YOUR INSTRUCTIONS: In the listing below, find the line that contains "to assistive technologies." and the line that contains "desktop computers alike.". Quote both and every line between them, exactly, and nothing more.

STUDY MATERIAL:
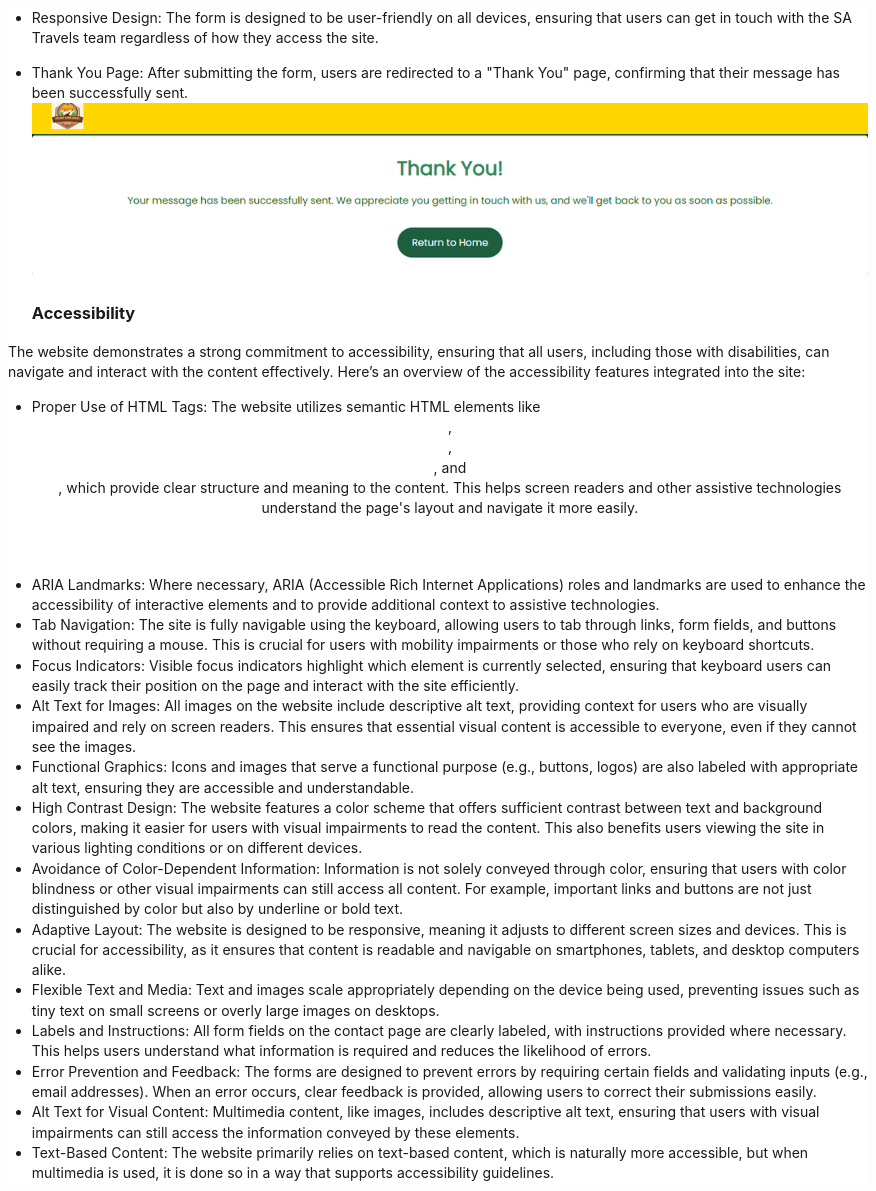 * Responsive Design: The form is designed to be user-friendly on all devices, ensuring that users can get in touch with the SA Travels team regardless of how they access the site.
* Thank You Page: After submitting the form, users are redirected to a "Thank You" page, confirming that their message has been successfully sent.
![SA Flag](/assets/images/readme/thank.png)

  ### Accessibility

The website demonstrates a strong commitment to accessibility, ensuring that all users, including those with disabilities, can navigate and interact with the content effectively. Here’s an overview of the accessibility features integrated into the site:

* Proper Use of HTML Tags: The website utilizes semantic HTML elements like <header>, <nav>, <main>, and <footer>, which provide clear structure and meaning to the content. This helps screen readers and other assistive technologies understand the page's layout and navigate it more easily.
* ARIA Landmarks: Where necessary, ARIA (Accessible Rich Internet Applications) roles and landmarks are used to enhance the accessibility of interactive elements and to provide additional context to assistive technologies.
* Tab Navigation: The site is fully navigable using the keyboard, allowing users to tab through links, form fields, and buttons without requiring a mouse. This is crucial for users with mobility impairments or those who rely on keyboard shortcuts.
* Focus Indicators: Visible focus indicators highlight which element is currently selected, ensuring that keyboard users can easily track their position on the page and interact with the site efficiently.
* Alt Text for Images: All images on the website include descriptive alt text, providing context for users who are visually impaired and rely on screen readers. This ensures that essential visual content is accessible to everyone, even if they cannot see the images.
* Functional Graphics: Icons and images that serve a functional purpose (e.g., buttons, logos) are also labeled with appropriate alt text, ensuring they are accessible and understandable.
* High Contrast Design: The website features a color scheme that offers sufficient contrast between text and background colors, making it easier for users with visual impairments to read the content. This also benefits users viewing the site in various lighting conditions or on different devices.
* Avoidance of Color-Dependent Information: Information is not solely conveyed through color, ensuring that users with color blindness or other visual impairments can still access all content. For example, important links and buttons are not just distinguished by color but also by underline or bold text.
* Adaptive Layout: The website is designed to be responsive, meaning it adjusts to different screen sizes and devices. This is crucial for accessibility, as it ensures that content is readable and navigable on smartphones, tablets, and desktop computers alike.
* Flexible Text and Media: Text and images scale appropriately depending on the device being used, preventing issues such as tiny text on small screens or overly large images on desktops.
* Labels and Instructions: All form fields on the contact page are clearly labeled, with instructions provided where necessary. This helps users understand what information is required and reduces the likelihood of errors.
* Error Prevention and Feedback: The forms are designed to prevent errors by requiring certain fields and validating inputs (e.g., email addresses). When an error occurs, clear feedback is provided, allowing users to correct their submissions easily.
* Alt Text for Visual Content: Multimedia content, like images, includes descriptive alt text, ensuring that users with visual impairments can still access the information conveyed by these elements.
* Text-Based Content: The website primarily relies on text-based content, which is naturally more accessible, but when multimedia is used, it is done so in a way that supports accessibility guidelines.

OUTPUT FOR THIS EXERCISE:
* ARIA Landmarks: Where necessary, ARIA (Accessible Rich Internet Applications) roles and landmarks are used to enhance the accessibility of interactive elements and to provide additional context to assistive technologies.
* Tab Navigation: The site is fully navigable using the keyboard, allowing users to tab through links, form fields, and buttons without requiring a mouse. This is crucial for users with mobility impairments or those who rely on keyboard shortcuts.
* Focus Indicators: Visible focus indicators highlight which element is currently selected, ensuring that keyboard users can easily track their position on the page and interact with the site efficiently.
* Alt Text for Images: All images on the website include descriptive alt text, providing context for users who are visually impaired and rely on screen readers. This ensures that essential visual content is accessible to everyone, even if they cannot see the images.
* Functional Graphics: Icons and images that serve a functional purpose (e.g., buttons, logos) are also labeled with appropriate alt text, ensuring they are accessible and understandable.
* High Contrast Design: The website features a color scheme that offers sufficient contrast between text and background colors, making it easier for users with visual impairments to read the content. This also benefits users viewing the site in various lighting conditions or on different devices.
* Avoidance of Color-Dependent Information: Information is not solely conveyed through color, ensuring that users with color blindness or other visual impairments can still access all content. For example, important links and buttons are not just distinguished by color but also by underline or bold text.
* Adaptive Layout: The website is designed to be responsive, meaning it adjusts to different screen sizes and devices. This is crucial for accessibility, as it ensures that content is readable and navigable on smartphones, tablets, and desktop computers alike.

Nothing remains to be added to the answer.